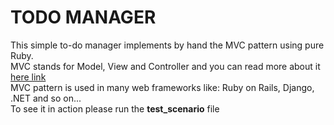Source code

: # TODO MANAGER

This simple to-do manager implements by hand the MVC pattern using pure Ruby.
<br/>
MVC stands for Model, View and Controller and you can read more about it [here link](https://en.wikipedia.org/wiki/Model%E2%80%93view%E2%80%93controller)
<br/>
MVC pattern is used in many web frameworks like: Ruby on Rails, Django, .NET and so on...
<br/>
To see it in action please run the **test_scenario** file

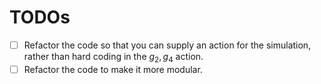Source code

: # TODOs

- [ ] Refactor the code so that you can supply an action for the simulation, rather than hard coding in the $g_2,g_4$ action.
- [ ] Refactor the code to make it more modular.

● ● ●

EXERCISE GOAL. What is needed is an exact copy of the records above, with no pictures in it.

YOUR SOLUTION.
Source code

: # TODO MANAGER

This simple to-do manager implements by hand the MVC pattern using pure Ruby.
<br/>
MVC stands for Model, View and Controller and you can read more about it [here link](https://en.wikipedia.org/wiki/Model%E2%80%93view%E2%80%93controller)
<br/>
MVC pattern is used in many web frameworks like: Ruby on Rails, Django, .NET and so on...
<br/>
To see it in action please run the **test_scenario** file

Source code

: # TODOs

- [ ] Refactor the code so that you can supply an action for the simulation, rather than hard coding in the $g_2,g_4$ action.
- [ ] Refactor the code to make it more modular.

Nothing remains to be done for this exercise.